Even better than uploading your wheel to DBFS would be to upload it to a private PyPI (Python Package Index) such as Artifactory. This would require you to have such an index available – and setting one up is no piece of cake. If you do have one available you can simply replace the whl key in the json files below by something like "pypi": { "package": "yourpackage", "repo": "<a href="https://my-pypi-mirror.com"><a href="https://my-pypi-mirror.com">https://my-pypi-mirror.com</a></a>" }.

Step 3: Define a job

Once your package is built, it is time to define your job. You will need to create a json file that describes your job. Here is a minimal example to get you started:

{
    "name": "my-job",
    "existing_cluster_id": "1234-567890-reef123",
    "libraries": [
        {"whl": "dbfs:/path/to/yourpackage-version-py3-none-any.whl"}
    ],
    "python_wheel_task": {
        "package_name": "yourpackage",
        "entry_point": "yourentrypoint",
        "parameters": ["some", "parameters"]
    }
}

This file specifies that in order to run your job, your wheel has to be installed. And it specifies that it needs to run your entry point from your package, with some parameters.

Unfortunately good, complete and legible documentation on the exact format of this file is impossible to find . As an alternative you can try to create a job using the web UI, and then looking up the json definition.

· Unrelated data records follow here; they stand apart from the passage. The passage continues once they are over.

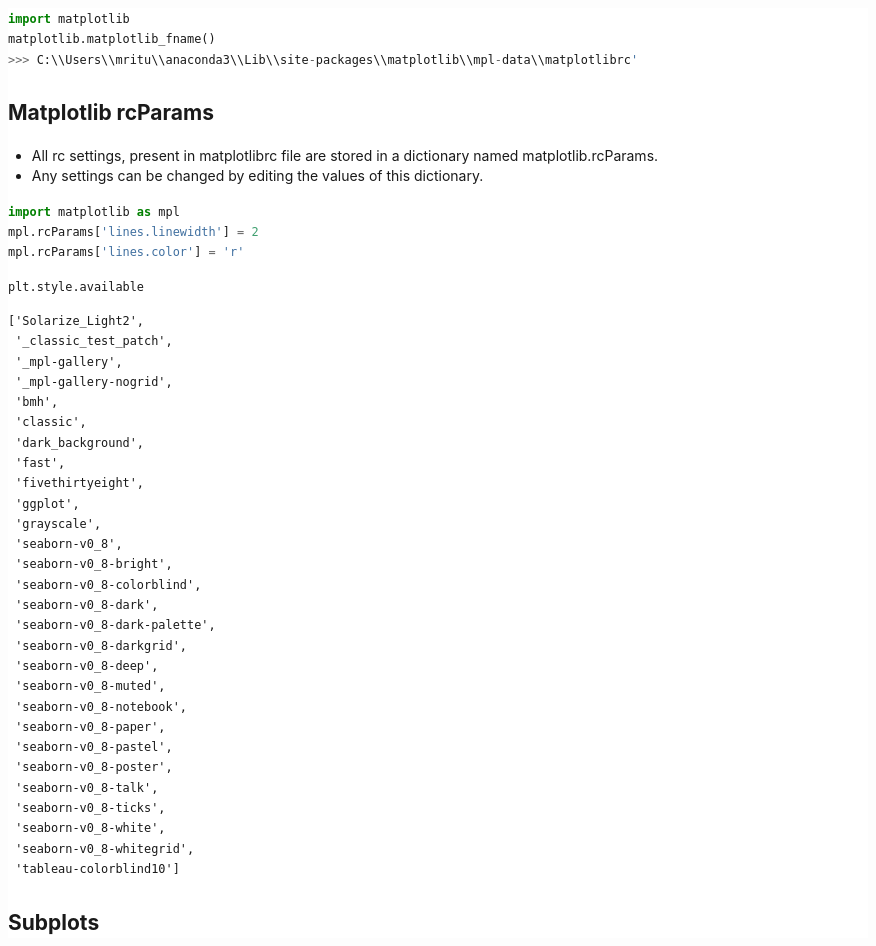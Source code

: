 
```python
import matplotlib
matplotlib.matplotlib_fname()
>>> C:\\Users\\mritu\\anaconda3\\Lib\\site-packages\\matplotlib\\mpl-data\\matplotlibrc'
```

## Matplotlib rcParams

* All rc settings, present in matplotlibrc file are stored in a dictionary named matplotlib.rcParams.
* Any settings can be changed by editing the values of this dictionary.

```python
import matplotlib as mpl
mpl.rcParams['lines.linewidth'] = 2
mpl.rcParams['lines.color'] = 'r'
```


```python
plt.style.available
```

    ['Solarize_Light2',
     '_classic_test_patch',
     '_mpl-gallery',
     '_mpl-gallery-nogrid',
     'bmh',
     'classic',
     'dark_background',
     'fast',
     'fivethirtyeight',
     'ggplot',
     'grayscale',
     'seaborn-v0_8',
     'seaborn-v0_8-bright',
     'seaborn-v0_8-colorblind',
     'seaborn-v0_8-dark',
     'seaborn-v0_8-dark-palette',
     'seaborn-v0_8-darkgrid',
     'seaborn-v0_8-deep',
     'seaborn-v0_8-muted',
     'seaborn-v0_8-notebook',
     'seaborn-v0_8-paper',
     'seaborn-v0_8-pastel',
     'seaborn-v0_8-poster',
     'seaborn-v0_8-talk',
     'seaborn-v0_8-ticks',
     'seaborn-v0_8-white',
     'seaborn-v0_8-whitegrid',
     'tableau-colorblind10']



## Subplots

A common thing you may want to change with respect to the above example is to not specify an existing cluster, but always create a new cluster when the job is launched:

{
    "name": "my-job",
    "new_cluster": {
        "spark_version": "9.1.x-scala2.12",
        "node_type_id": "i3.xlarge",
        "num_workers": 25
    },
    "libraries": [
        {"whl": "dbfs:/path/to/yourpackage-version-py3-none-any.whl"}
    ],
    "python_wheel_task": {
        "package_name": "yourpackage",
        "entry_point": "yourentrypoint",
        "parameters": ["some", "parameters"]
    }
}

Once you have the job definition, creating the job is as simple as running

databricks jobs create —json-file job-config.json

If the job already exists and you want to update it, you’ll need to find out the job id and then overwrite the configuration of the job:

JOB_NAME="my-job"
JOB_ID=$(databricks jobs list --output json | jq -r '[.jobs[] | select(.settings.name == env.JOB_NAME)][0] | .job_id')
databricks jobs reset --job-id "${JOB_ID}" --json-file job-config.json

Running and scheduling

Now that you have your job defined, chances are that you want to run it. You can trigger it from the web interface, or use the Databricks CLI:

databricks jobs run-now --job-id <your-job-id>

You can even override the parameters by providing --python-params.

Now there is only one thing left: scheduling the job to automatically run at the required times. The simplest way is to add a schedule key to your job config:

    "schedule": {
        "quartz_cron_expression": "45 6 12 * * ?",
        "timezone_id": "UTC",
        "pause_status": "UNPAUSED"
    },

This would schedule your job every day at 6 minutes and 45 seconds past noon in UTC. You can find the details of the Quartz Cron syntax here.

Step 4: Advanced scheduling

If you want to have more detailed control of when your job runs, there are several options. For example, you may want to have job that consist of multiple tasks: e.g. data ingestion & preparation, model training and predicting. Some documentation can be found here.

If you happen to have an Airflow instance available, the DatabricksSubmitRunOperator is your friend. It will accept the contents of your job-config.json (as a dictionary, and without the “name” key) and define, run and keep track of your jobs for you.

Wrap up

I hope this blog has given you enough leads to set up and schedule a Databricks job, and that you will never consider putting another notebook into production . Although notebooks are really nice to work with your data interactively, they are not the right environment to write quality code. Putting your code in a package, writing unit tests and applying linting and type-checking — that creates an environment where good code thrives.